* [PATCH 1/2] cgroup: no need to check css refs for release notification
@ 2013-03-01 7:06 Li Zefan
2013-03-01 7:06 ` [PATCH 2/2] cgroup: avoid accessing modular cgroup subsys structure without locking Li Zefan
2013-03-04 18:05 ` [PATCH 1/2] cgroup: no need to check css refs for release notification Tejun Heo
0 siblings, 2 replies; 4+ messages in thread
From: Li Zefan @ 2013-03-01 7:06 UTC (permalink / raw)
To: Tejun Heo; +Cc: LKML, cgroups
We no longer fail rmdir() when there're still css refs, so we don't
need to check css refs in check_for_release().
This also voids a bug. cgroup_has_css_refs() accesses subsys[i]
without cgroup_mutex, so it can race with cgroup_unload_subsys().
cgroup_has_css_refs()
...
if (ss == NULL || ss->root != cgrp->root)
if ss pointers to net_cls_subsys, and cls_cgroup module is unloaded
right after the former check but before the latter, the memory that
net_cls_subsys resides has become invalid.

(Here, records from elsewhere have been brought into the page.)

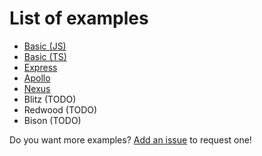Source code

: # List of examples

- [Basic (JS)](/docs/examples/basic-js)
- [Basic (TS)](/docs/examples/basic-ts)
- [Express](/docs/examples/express)
- [Apollo](/docs/examples/apollo)
- [Nexus](/docs/examples/nexus)
- Blitz (TODO)
- Redwood (TODO)
- Bison (TODO)

Do you want more examples? [Add an issue](https://github.com/Errorname/prisma-multi-tenant/issues/new) to request one!
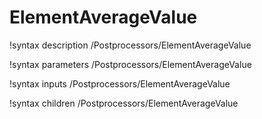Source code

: <!-- MOOSE Documentation Stub: Remove this when content is added. -->

# ElementAverageValue
!syntax description /Postprocessors/ElementAverageValue

!syntax parameters /Postprocessors/ElementAverageValue

!syntax inputs /Postprocessors/ElementAverageValue

!syntax children /Postprocessors/ElementAverageValue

Signed-off-by: Li Zefan <lizefan@huawei.com>
---
kernel/cgroup.c | 67 +++++++--------------------------------------------------
1 file changed, 8 insertions(+), 59 deletions(-)
diff --git a/kernel/cgroup.c b/kernel/cgroup.c
index 43ff59e..f4554cc 100644
--- a/kernel/cgroup.c
+++ b/kernel/cgroup.c
@@ -4343,47 +4343,6 @@ static int cgroup_mkdir(struct inode *dir, struct dentry *dentry, umode_t mode)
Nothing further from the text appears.